È PER QUESTA VIA, partendo dalla diffusa illusione che le «chiacchiere da bar» possano rimpiazzare opinioni documentate che Filippi, cui si devono alcune delle indagini più recenti sul modo in cui gli italiani percepiscono se stessi nello specchio della vicenda mussoliniana, si misura, nei termini della «testimonianza di un reduce» sopravvissuto ad una lunga serie di confronti via social, con l’argomento. Il suo Guida semiseria per aspiranti storici social (Bollati Boringhieri, pp. 126, euro 10) non è però il testo indignato di un ricercatore di professione di fronte alla deriva in atto, quanto piuttosto un piccolo e concreto manuale di resistenza, atto anche a definire una controffensiva, i cui contenuti muovono dalla consapevolezza dello storico che è attraverso i social che oggi si forma una parte consistente dell’opinione pubblica.
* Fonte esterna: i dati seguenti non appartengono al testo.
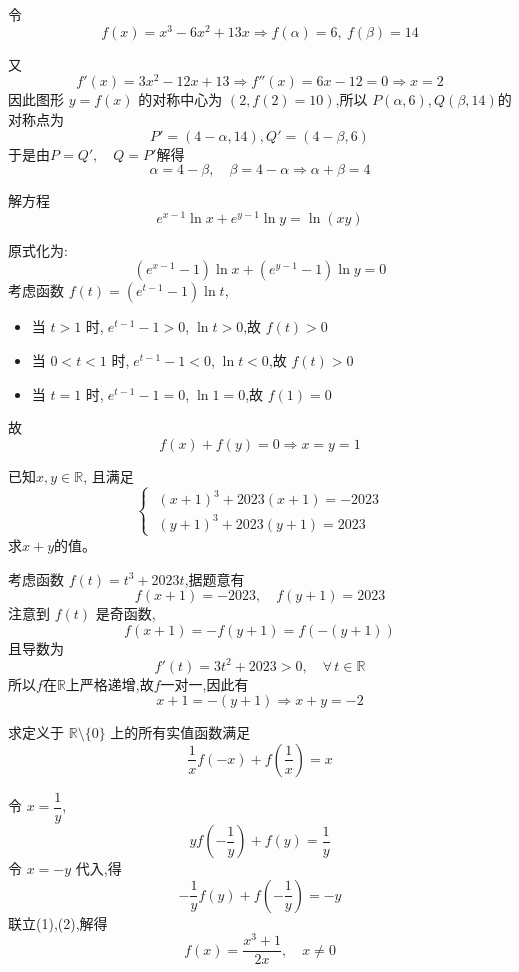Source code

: \begin{questions}
    \begin{solution}
        令 $$f(x) = x^3 - 6x^2 + 13x \Rightarrow f(\alpha) = 6,\ f(\beta) = 14$$

        又 $$f'(x) = 3x^2 - 12x + 13 \Rightarrow f''(x) = 6x - 12 = 0 \Rightarrow x = 2$$
        因此图形 $y = f(x)$ 的对称中心为 $(2, f(2) = 10)$,所以 $P(\alpha, 6), Q(\beta, 14)$的对称点为
        \[
        P' = (4 - \alpha, 14), Q' = (4 - \beta, 6)
        \]
        于是由$P = Q' ,\quad Q = P'$解得
        \[
        \alpha = 4 - \beta,\quad \beta = 4 - \alpha \Rightarrow \alpha + \beta = 4
        \]
    \end{solution}

    \question 解方程
    \[
    e^{x-1} \ln x + e^{y-1} \ln y = \ln(xy)
    \]
    \begin{solution}
        原式化为:
        \[
        (e^{x-1} - 1)\ln x + (e^{y-1} - 1)\ln y = 0
        \]
        考虑函数 \(f(t) = (e^{t-1} - 1)\ln t\),
        \begin{itemize}
        \item 当 \(t > 1\) 时,\(\;e^{t-1} - 1 > 0\),\(\;\ln t > 0\),故 \(f(t) > 0\)
        \item 当 \(0 < t < 1\) 时,\(\;e^{t-1} - 1 < 0\),\(\;\ln t < 0\),故 \(f(t) > 0\)
        \item 当 \(t = 1\) 时,\(\;e^{t-1} - 1 = 0\),\(\;\ln 1 = 0\),故 \(f(1) = 0\)
        \end{itemize}
        故 $$f(x) + f(y) = 0 \Rightarrow x = y = 1$$
    \end{solution}

    \question 已知$x,y \in \mathbb{R}$, 且满足
    \[
    \begin{cases}
    \;(x+1)^{3}+2023(x+1)=-2023 \\
    \;(y+1)^{3}+2023(y+1)=2023
    \end{cases}
    \]
    求$x+y$的值。
    \begin{solution}
    考虑函数 \( f(t) = t^3 + 2023t \),据题意有
        \[
        f(x+1) = -2023, \quad f(y+1) = 2023
        \]
        注意到 \( f(t) \) 是奇函数,
        \[
        f(x+1) = -f(y+1)= f(-(y+1))
        \]
        且导数为
        \[
        f'(t) = 3t^2 + 2023 > 0, \quad \forall\, t \in \mathbb{R}
        \]
        所以$f$在$\mathbb{R}$上严格递增,故$f$一对一,因此有
        \[
        x+1 = -(y+1) \Rightarrow x + y = -2
        \]
    \end{solution}

    \question 求定义于 $\mathbb{R} \setminus \{0\}$ 上的所有实值函数满足 
    \[
    \frac{1}{x} f(-x) + f\left( \frac{1}{x} \right) = x
    \]
    \begin{solution}
        令 $x = \dfrac{1}{y}$,
        \[
        y f\left( -\frac{1}{y} \right) + f(y) = \frac{1}{y} \tag{1}
        \]
        令 $x = -y$ 代入,得 
        \[
        -\frac{1}{y} f(y) + f\left( -\frac{1}{y} \right) = -y \tag{2}
        \]
        联立(1),(2),解得
        \[
        f(x) = \frac{x^3 + 1}{2x}, \quad x \neq 0
        \]
    \end{solution}


\end{questions}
E che perciò questo terreno non può essere abbandonato nelle mani di chi della Storia e della sua memoria vuol fare strame.

PARTENDO DAGLI APPUNTI presi in rete, discussioni e esempi su cui si è imbattuto, Filippi rovescia la percezione comune del mondo accademico individuando le opportunità di quelli che non sono soltanto «strumenti» tecnologici in più, ma modalità per ampliare l’indagine e l’interpretazione storica anche al fine di comprendere meglio il presente. Non a caso è da ricercatore che a conclusione del libro indica ai lettori il terremo dei social per indagare una vicenda storica che si svolge sotto i nostri occhi: la guerra tra Russia e Ucraina.